Return the opening lines of the material, word for word. End with the line that contains "This landing page is".
(Material supplied Opens)
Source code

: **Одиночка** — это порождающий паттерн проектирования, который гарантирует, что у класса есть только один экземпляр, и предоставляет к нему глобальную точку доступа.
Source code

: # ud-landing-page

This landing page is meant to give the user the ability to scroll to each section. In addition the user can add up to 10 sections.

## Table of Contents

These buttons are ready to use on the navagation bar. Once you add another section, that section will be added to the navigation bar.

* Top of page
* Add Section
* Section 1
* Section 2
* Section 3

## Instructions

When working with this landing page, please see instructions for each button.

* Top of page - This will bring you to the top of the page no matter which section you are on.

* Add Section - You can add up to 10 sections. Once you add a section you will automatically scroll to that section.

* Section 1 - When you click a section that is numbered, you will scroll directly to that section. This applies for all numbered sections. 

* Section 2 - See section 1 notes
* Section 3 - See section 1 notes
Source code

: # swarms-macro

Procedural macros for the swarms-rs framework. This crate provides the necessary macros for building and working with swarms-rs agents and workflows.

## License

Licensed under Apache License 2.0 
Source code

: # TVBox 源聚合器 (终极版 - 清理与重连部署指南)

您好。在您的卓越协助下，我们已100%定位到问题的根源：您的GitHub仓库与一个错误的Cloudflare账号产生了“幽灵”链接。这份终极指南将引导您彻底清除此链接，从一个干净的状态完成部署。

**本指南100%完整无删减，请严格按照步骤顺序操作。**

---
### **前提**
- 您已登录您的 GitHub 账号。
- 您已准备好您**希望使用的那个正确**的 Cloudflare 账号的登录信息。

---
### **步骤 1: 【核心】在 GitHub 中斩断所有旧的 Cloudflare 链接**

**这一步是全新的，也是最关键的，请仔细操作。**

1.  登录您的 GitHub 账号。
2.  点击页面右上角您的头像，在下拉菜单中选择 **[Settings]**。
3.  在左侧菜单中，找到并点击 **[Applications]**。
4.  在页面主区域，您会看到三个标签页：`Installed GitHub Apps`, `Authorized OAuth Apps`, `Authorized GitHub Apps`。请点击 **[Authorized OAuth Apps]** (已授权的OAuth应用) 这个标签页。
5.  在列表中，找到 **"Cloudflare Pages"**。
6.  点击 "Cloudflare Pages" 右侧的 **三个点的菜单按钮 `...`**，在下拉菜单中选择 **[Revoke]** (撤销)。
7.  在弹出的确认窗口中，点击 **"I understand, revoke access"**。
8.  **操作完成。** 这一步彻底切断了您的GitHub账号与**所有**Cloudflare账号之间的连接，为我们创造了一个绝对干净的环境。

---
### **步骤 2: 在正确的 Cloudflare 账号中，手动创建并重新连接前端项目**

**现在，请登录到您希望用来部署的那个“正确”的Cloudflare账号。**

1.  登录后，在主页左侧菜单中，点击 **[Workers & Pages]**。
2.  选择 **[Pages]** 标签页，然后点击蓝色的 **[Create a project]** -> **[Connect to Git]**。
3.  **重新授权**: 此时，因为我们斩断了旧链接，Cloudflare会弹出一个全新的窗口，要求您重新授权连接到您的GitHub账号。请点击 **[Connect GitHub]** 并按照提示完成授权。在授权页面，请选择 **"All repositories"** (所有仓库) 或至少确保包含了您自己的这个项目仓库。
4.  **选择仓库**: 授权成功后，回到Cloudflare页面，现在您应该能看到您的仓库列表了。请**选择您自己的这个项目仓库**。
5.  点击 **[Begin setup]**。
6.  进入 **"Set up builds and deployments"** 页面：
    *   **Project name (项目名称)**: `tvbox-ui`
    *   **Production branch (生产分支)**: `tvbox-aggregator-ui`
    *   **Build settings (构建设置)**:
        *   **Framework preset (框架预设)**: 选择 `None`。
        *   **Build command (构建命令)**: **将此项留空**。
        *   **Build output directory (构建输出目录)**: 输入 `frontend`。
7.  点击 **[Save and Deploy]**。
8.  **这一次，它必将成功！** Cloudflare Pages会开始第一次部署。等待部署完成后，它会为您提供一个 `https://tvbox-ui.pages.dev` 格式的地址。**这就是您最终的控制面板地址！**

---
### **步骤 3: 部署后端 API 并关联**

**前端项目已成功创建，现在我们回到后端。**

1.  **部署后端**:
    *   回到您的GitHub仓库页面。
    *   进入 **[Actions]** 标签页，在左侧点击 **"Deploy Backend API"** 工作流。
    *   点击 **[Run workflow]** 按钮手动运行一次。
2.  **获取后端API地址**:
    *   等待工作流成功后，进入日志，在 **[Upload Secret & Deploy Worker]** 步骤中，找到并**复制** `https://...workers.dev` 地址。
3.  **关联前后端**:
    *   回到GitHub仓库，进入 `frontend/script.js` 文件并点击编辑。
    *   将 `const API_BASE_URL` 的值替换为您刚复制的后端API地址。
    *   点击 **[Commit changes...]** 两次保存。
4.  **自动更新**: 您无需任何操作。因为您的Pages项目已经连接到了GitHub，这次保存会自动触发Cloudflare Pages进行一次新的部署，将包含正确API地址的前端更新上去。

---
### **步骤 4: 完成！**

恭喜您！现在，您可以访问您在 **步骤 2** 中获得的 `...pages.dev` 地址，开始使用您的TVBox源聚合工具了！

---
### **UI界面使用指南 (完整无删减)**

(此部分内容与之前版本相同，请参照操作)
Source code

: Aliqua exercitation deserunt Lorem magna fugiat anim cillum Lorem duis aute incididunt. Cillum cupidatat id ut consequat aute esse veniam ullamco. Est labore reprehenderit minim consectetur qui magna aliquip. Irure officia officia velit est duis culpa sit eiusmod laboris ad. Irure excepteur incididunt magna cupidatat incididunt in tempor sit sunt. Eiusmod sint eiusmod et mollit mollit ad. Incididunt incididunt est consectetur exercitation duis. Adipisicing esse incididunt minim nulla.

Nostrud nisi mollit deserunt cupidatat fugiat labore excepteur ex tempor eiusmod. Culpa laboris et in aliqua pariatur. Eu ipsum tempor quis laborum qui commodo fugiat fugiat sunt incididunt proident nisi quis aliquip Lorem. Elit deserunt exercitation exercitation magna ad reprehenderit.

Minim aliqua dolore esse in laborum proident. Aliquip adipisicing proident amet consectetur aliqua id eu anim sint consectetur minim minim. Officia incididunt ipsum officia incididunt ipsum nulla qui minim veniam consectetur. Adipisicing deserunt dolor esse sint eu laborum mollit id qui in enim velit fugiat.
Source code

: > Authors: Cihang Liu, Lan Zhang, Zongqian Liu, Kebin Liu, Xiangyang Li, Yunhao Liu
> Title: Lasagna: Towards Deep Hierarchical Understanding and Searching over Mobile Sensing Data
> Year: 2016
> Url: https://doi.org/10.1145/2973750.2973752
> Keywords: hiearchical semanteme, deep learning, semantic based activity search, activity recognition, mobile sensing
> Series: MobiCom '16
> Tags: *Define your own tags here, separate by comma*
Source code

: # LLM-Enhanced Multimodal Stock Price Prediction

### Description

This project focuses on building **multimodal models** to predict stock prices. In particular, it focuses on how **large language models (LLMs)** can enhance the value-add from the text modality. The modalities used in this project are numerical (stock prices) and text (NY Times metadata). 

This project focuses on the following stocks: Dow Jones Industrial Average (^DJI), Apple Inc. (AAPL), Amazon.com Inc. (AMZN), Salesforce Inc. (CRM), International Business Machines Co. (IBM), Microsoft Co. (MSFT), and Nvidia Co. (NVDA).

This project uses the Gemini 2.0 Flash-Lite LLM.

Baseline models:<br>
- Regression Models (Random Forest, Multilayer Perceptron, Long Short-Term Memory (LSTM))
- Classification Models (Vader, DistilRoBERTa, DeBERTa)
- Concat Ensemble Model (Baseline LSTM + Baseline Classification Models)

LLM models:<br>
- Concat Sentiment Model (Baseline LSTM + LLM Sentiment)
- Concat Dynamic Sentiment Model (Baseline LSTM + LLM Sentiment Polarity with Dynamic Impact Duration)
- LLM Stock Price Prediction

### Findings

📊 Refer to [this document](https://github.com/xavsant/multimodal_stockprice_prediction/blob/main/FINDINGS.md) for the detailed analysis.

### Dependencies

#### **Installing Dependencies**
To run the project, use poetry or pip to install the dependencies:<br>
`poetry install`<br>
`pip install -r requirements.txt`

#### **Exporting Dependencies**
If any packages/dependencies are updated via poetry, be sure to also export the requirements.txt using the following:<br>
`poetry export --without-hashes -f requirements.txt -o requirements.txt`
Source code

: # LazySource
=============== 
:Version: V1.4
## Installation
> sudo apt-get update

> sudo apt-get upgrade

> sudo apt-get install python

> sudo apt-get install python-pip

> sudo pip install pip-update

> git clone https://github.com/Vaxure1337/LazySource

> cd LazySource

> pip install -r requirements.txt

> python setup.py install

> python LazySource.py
(Material supplied Closes)
● **Written solution**:
Source code

: **Одиночка** — это порождающий паттерн проектирования, который гарантирует, что у класса есть только один экземпляр, и предоставляет к нему глобальную точку доступа.
Source code

: # ud-landing-page

This landing page is meant to give the user the ability to scroll to each section. In addition the user can add up to 10 sections.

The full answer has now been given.